Turkish muezzins recite the adhan in Hagia Sophia museum during a special religious ceremony on Laylat al-Qadr (the Koran's first appearance to prophet Mohammad) participated by head of Turkey's Religious Affairs Directorate Professor Mehmet Görmez on June 21, in İstanbul.

Greece on Thursday criticized an Islamic religious ceremony held at Hagia Sophia in İstanbul on Wednesday night that was broadcast on television and attended by government officials.

“Hagia Sophia is a UNESCO World Heritage Site. The attempt to convert it into a mosque – through reading of the Koran, holding of prayers, and a number of other actions – is an affront to the international community, which needs to be duly mobilized and to react,” said an online statement issued by the Greek Foreign Ministry on Thursday.

“This is a clearly unacceptable challenge to the religious sentiments of Christians everywhere and to all those who honor humanity’s cultural heritage, and it is taking place at a time when the interfaith dialogue should be promoted rather than undermined.”

The ministry also called on Turkey “to conduct itself as a modern and democratic country, to protect the ecumenical nature of Hagia Sophia, and to respect the age-old tradition of this global monument.”

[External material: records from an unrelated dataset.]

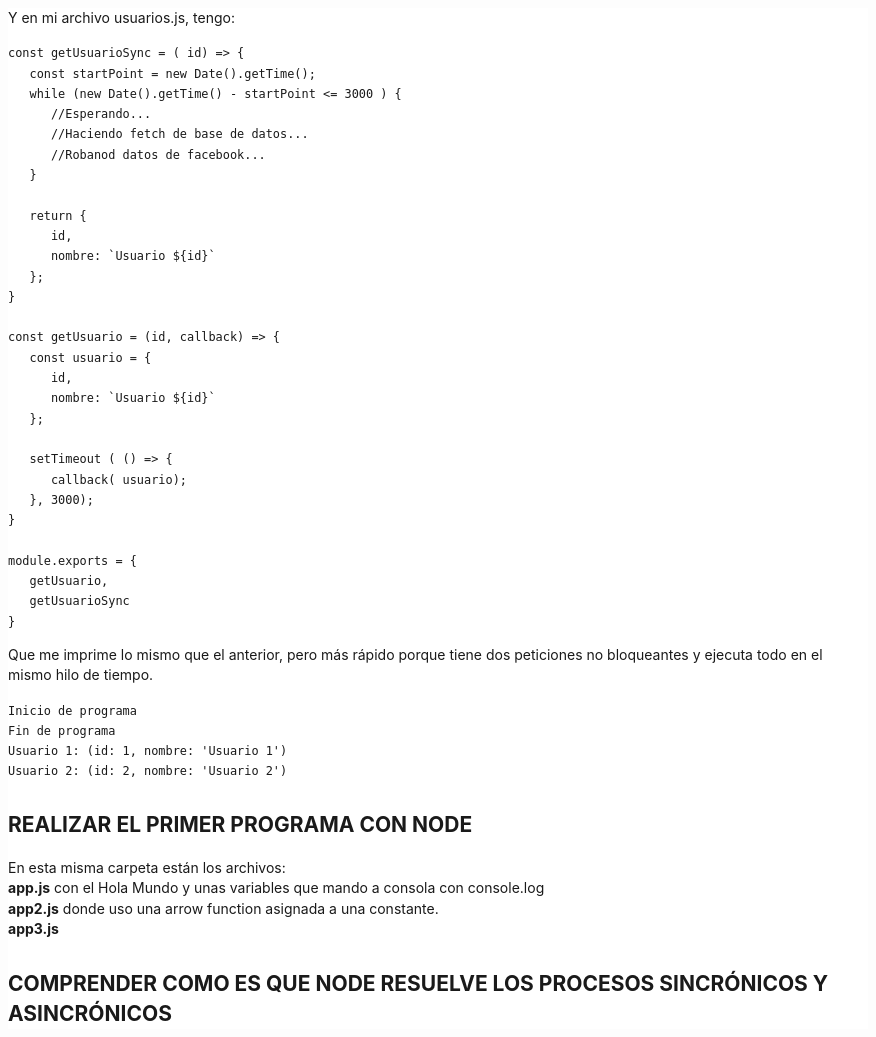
 ```
```
Y en mi archivo usuarios.js, tengo:
```
const getUsuarioSync = ( id) => {
   const startPoint = new Date().getTime();
   while (new Date().getTime() - startPoint <= 3000 ) {
      //Esperando...
      //Haciendo fetch de base de datos...
      //Robanod datos de facebook...
   }

   return {
      id,
      nombre: `Usuario ${id}`
   };
}

const getUsuario = (id, callback) => {
   const usuario = {
      id,
      nombre: `Usuario ${id}`
   };

   setTimeout ( () => {
      callback( usuario);
   }, 3000);
}

module.exports = {
   getUsuario,
   getUsuarioSync
}
```
Que me imprime lo mismo que el anterior, pero más rápido porque tiene dos peticiones no bloqueantes y ejecuta todo en el mismo hilo de tiempo.
```
Inicio de programa
Fin de programa
Usuario 1: (id: 1, nombre: 'Usuario 1')
Usuario 2: (id: 2, nombre: 'Usuario 2')
```

## REALIZAR EL PRIMER PROGRAMA CON NODE

En esta misma carpeta están los archivos: <br>
**app.js** con el Hola Mundo y unas variables que mando a consola con console.log <br>
**app2.js** donde uso una arrow function asignada a una constante. <br>
**app3.js** <br>

## COMPRENDER COMO ES QUE NODE RESUELVE LOS PROCESOS SINCRÓNICOS Y ASINCRÓNICOS
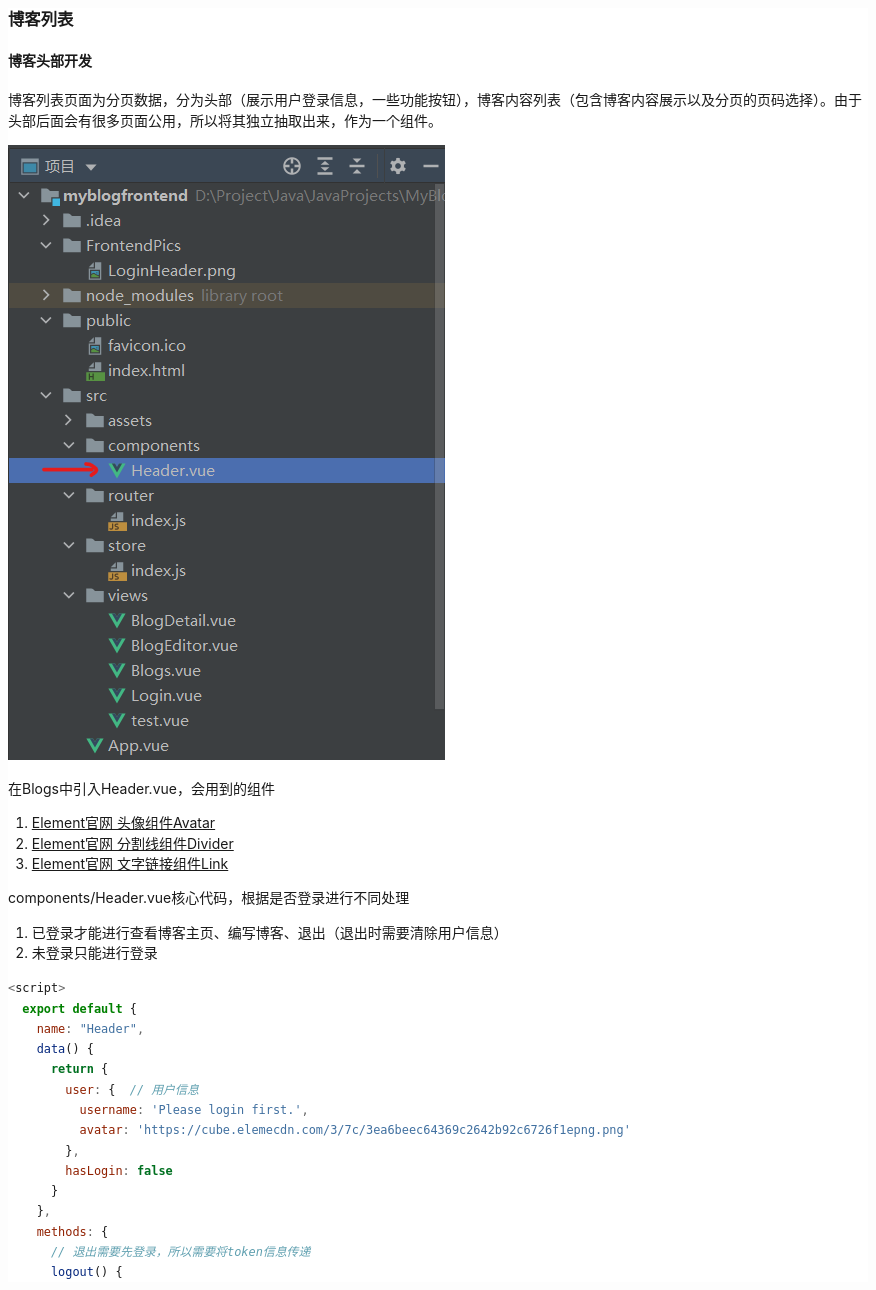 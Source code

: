 


### 博客列表

#### 博客头部开发

博客列表页面为分页数据，分为头部（展示用户登录信息，一些功能按钮），博客内容列表（包含博客内容展示以及分页的页码选择）。由于头部后面会有很多页面公用，所以将其独立抽取出来，作为一个组件。

![](Pics/Vue/vue23.png)

在Blogs中引入Header.vue，会用到的组件
1. [Element官网 头像组件Avatar](https://element.eleme.cn/#/zh-CN/component/avatar)
2. [Element官网 分割线组件Divider](https://element.eleme.cn/#/zh-CN/component/divider)
3. [Element官网 文字链接组件Link](https://element.eleme.cn/#/zh-CN/component/link)


components/Header.vue核心代码，根据是否登录进行不同处理
1. 已登录才能进行查看博客主页、编写博客、退出（退出时需要清除用户信息）
2. 未登录只能进行登录
```js
<script>
  export default {
    name: "Header",
    data() {
      return {
        user: {  // 用户信息
          username: 'Please login first.',
          avatar: 'https://cube.elemecdn.com/3/7c/3ea6beec64369c2642b92c6726f1epng.png'
        },
        hasLogin: false
      }
    },
    methods: {
      // 退出需要先登录，所以需要将token信息传递
      logout() {
``` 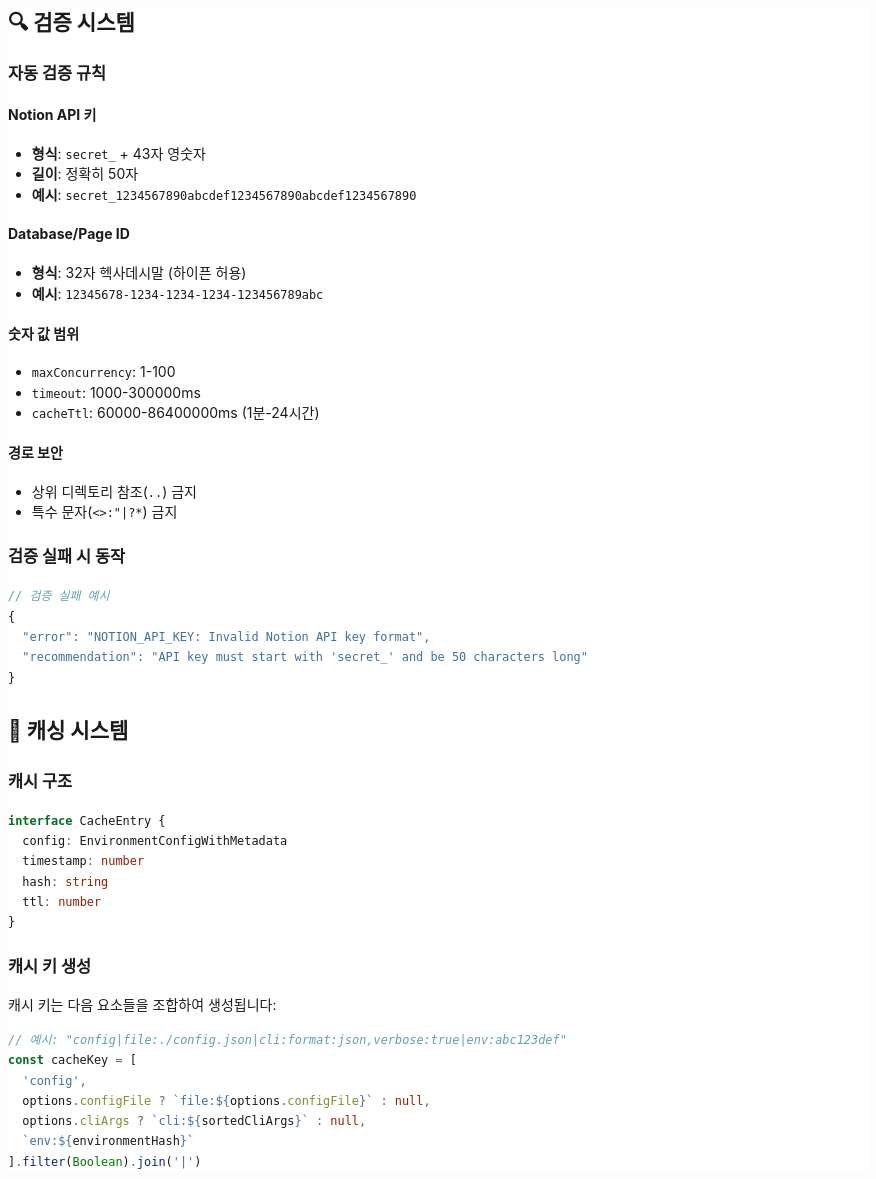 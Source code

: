 ## 🔍 검증 시스템

### 자동 검증 규칙

#### Notion API 키
- **형식**: `secret_` + 43자 영숫자
- **길이**: 정확히 50자
- **예시**: `secret_1234567890abcdef1234567890abcdef1234567890`

#### Database/Page ID
- **형식**: 32자 헥사데시말 (하이픈 허용)
- **예시**: `12345678-1234-1234-1234-123456789abc`

#### 숫자 값 범위
- `maxConcurrency`: 1-100
- `timeout`: 1000-300000ms
- `cacheTtl`: 60000-86400000ms (1분-24시간)

#### 경로 보안
- 상위 디렉토리 참조(`..`) 금지
- 특수 문자(`<>:"|?*`) 금지

### 검증 실패 시 동작

```typescript
// 검증 실패 예시
{
  "error": "NOTION_API_KEY: Invalid Notion API key format",
  "recommendation": "API key must start with 'secret_' and be 50 characters long"
}
```

## 💾 캐싱 시스템

### 캐시 구조

```typescript
interface CacheEntry {
  config: EnvironmentConfigWithMetadata
  timestamp: number
  hash: string
  ttl: number
}
```

### 캐시 키 생성

캐시 키는 다음 요소들을 조합하여 생성됩니다:

```typescript
// 예시: "config|file:./config.json|cli:format:json,verbose:true|env:abc123def"
const cacheKey = [
  'config',
  options.configFile ? `file:${options.configFile}` : null,
  options.cliArgs ? `cli:${sortedCliArgs}` : null,
  `env:${environmentHash}`
].filter(Boolean).join('|')
```
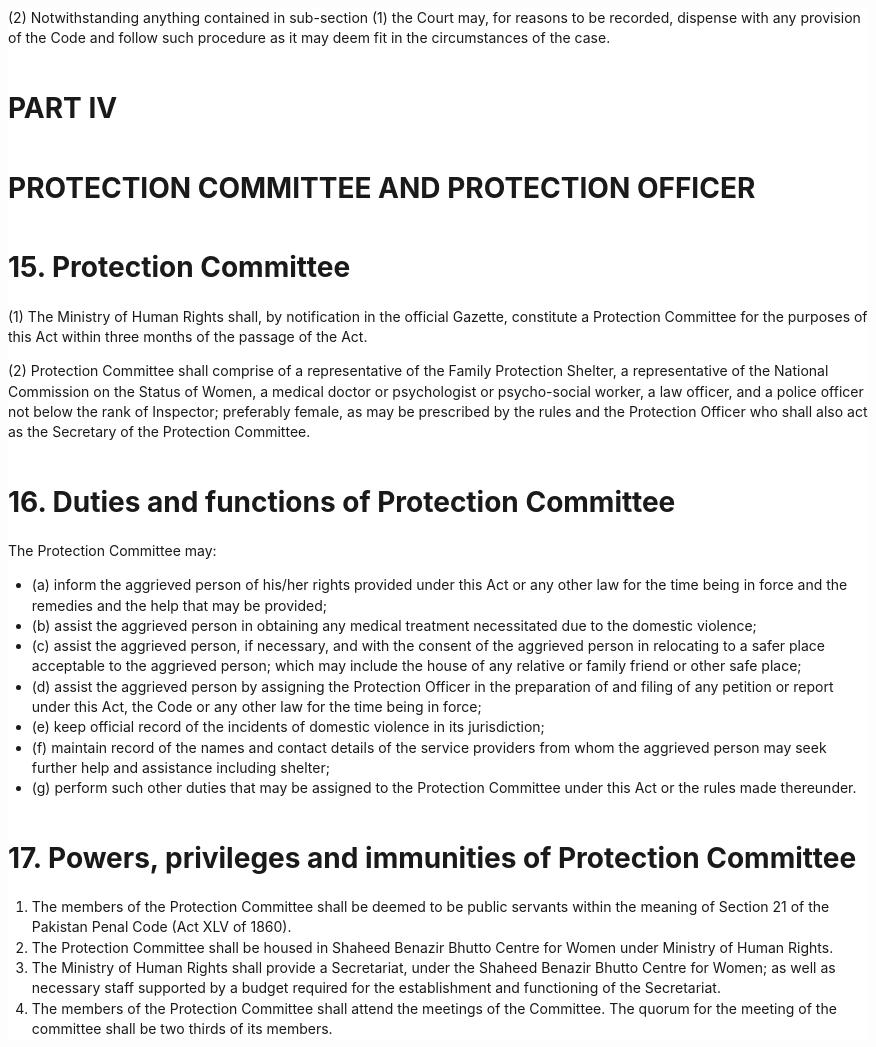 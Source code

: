 (2) Notwithstanding anything contained in sub-section (1) the Court may, for reasons to be recorded, dispense with any provision of the Code and follow such procedure as it may deem fit in the circumstances of the case.

# PART IV

# PROTECTION COMMITTEE AND PROTECTION OFFICER

# 15. Protection Committee

(1) The Ministry of Human Rights shall, by notification in the official Gazette, constitute a Protection Committee for the purposes of this Act within three months of the passage of the Act.

(2) Protection Committee shall comprise of a representative of the Family Protection Shelter, a representative of the National Commission on the Status of Women, a medical doctor or psychologist or psycho-social worker, a law officer, and a police officer not below the rank of Inspector; preferably female, as may be prescribed by the rules and the Protection Officer who shall also act as the Secretary of the Protection Committee.

# 16. Duties and functions of Protection Committee

The Protection Committee may:

- (a) inform the aggrieved person of his/her rights provided under this Act or any other law for the time being in force and the remedies and the help that may be provided;
- (b) assist the aggrieved person in obtaining any medical treatment necessitated due to the domestic violence;
- (c) assist the aggrieved person, if necessary, and with the consent of the aggrieved person in relocating to a safer place acceptable to the aggrieved person; which may include the house of any relative or family friend or other safe place;
- (d) assist the aggrieved person by assigning the Protection Officer in the preparation of and filing of any petition or report under this Act, the Code or any other law for the time being in force;
- (e) keep official record of the incidents of domestic violence in its jurisdiction;
- (f) maintain record of the names and contact details of the service providers from whom the aggrieved person may seek further help and assistance including shelter;
- (g) perform such other duties that may be assigned to the Protection Committee under this Act or the rules made thereunder.

# 17. Powers, privileges and immunities of Protection Committee

1. The members of the Protection Committee shall be deemed to be public servants within the meaning of Section 21 of the Pakistan Penal Code (Act XLV of 1860).
2. The Protection Committee shall be housed in Shaheed Benazir Bhutto Centre for Women under Ministry of Human Rights.
3. The Ministry of Human Rights shall provide a Secretariat, under the Shaheed Benazir Bhutto Centre for Women; as well as necessary staff supported by a budget required for the establishment and functioning of the Secretariat.
4. The members of the Protection Committee shall attend the meetings of the Committee. The quorum for the meeting of the committee shall be two thirds of its members.
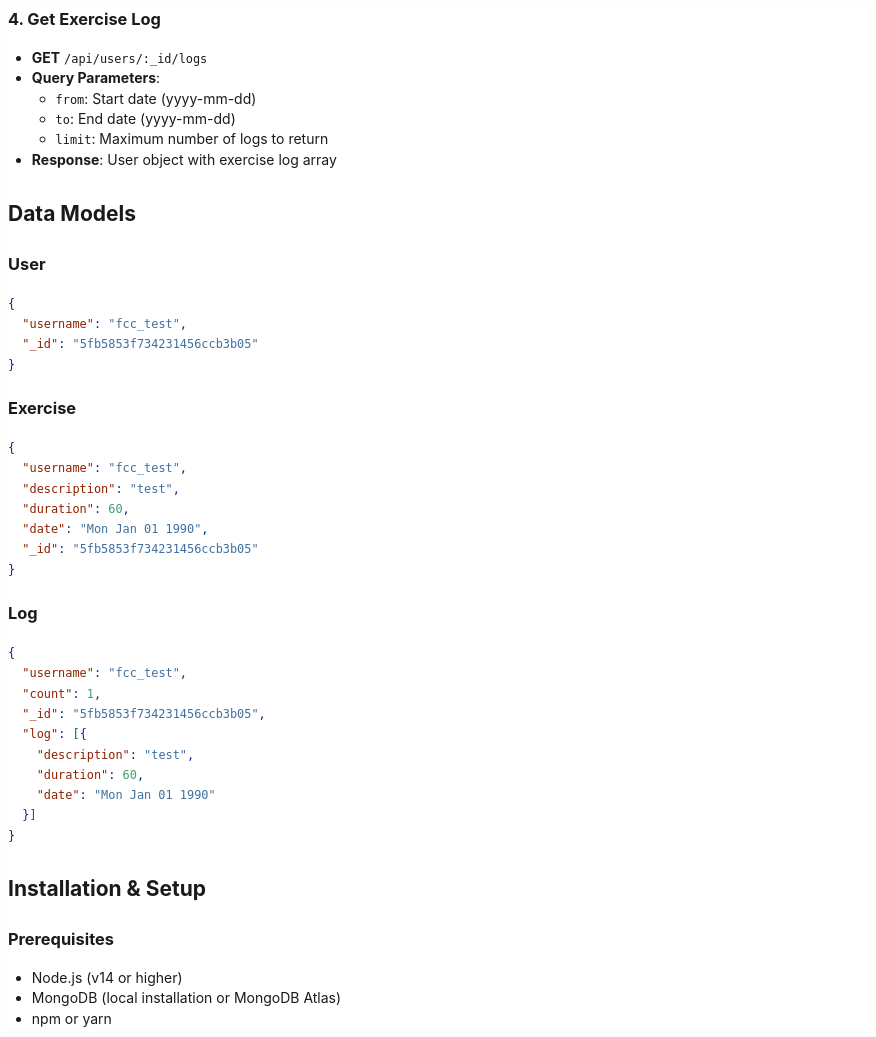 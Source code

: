 ### 4. Get Exercise Log
- **GET** `/api/users/:_id/logs`
- **Query Parameters**:
  - `from`: Start date (yyyy-mm-dd)
  - `to`: End date (yyyy-mm-dd)
  - `limit`: Maximum number of logs to return
- **Response**: User object with exercise log array

## Data Models

### User
```json
{
  "username": "fcc_test",
  "_id": "5fb5853f734231456ccb3b05"
}
```

### Exercise
```json
{
  "username": "fcc_test",
  "description": "test",
  "duration": 60,
  "date": "Mon Jan 01 1990",
  "_id": "5fb5853f734231456ccb3b05"
}
```

### Log
```json
{
  "username": "fcc_test",
  "count": 1,
  "_id": "5fb5853f734231456ccb3b05",
  "log": [{
    "description": "test",
    "duration": 60,
    "date": "Mon Jan 01 1990"
  }]
}
```

## Installation & Setup

### Prerequisites
- Node.js (v14 or higher)
- MongoDB (local installation or MongoDB Atlas)
- npm or yarn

On May 13 a large group of people from the pro-government Anatolia Youth Association (AGD) and National Youth Organization (MGV) gathered in front of Hagia Sophia for morning prayer and demanded that the museum be turned into a mosque again.

On May 20 the Sözcü daily claimed the Hagia Sophia museum would be converted into a mosque and that President Recep Tayyip Erdoğan and officials from the Justice and Development Party (AKP) would perform Friday prayers there.

Built in 537 by Byzantine Emperor Justinian, whose rule stretched from Spain to the Middle East, Hagia Sophia — meaning “Divine Wisdom” in Greek — was unrivaled in the Christian world until Ottoman Sultan Mehmet II conquered the city in 1453 and turned it into a mosque. Mustafa Kemal Atatürk, the founder of modern Turkey, decreed it a museum in 1934.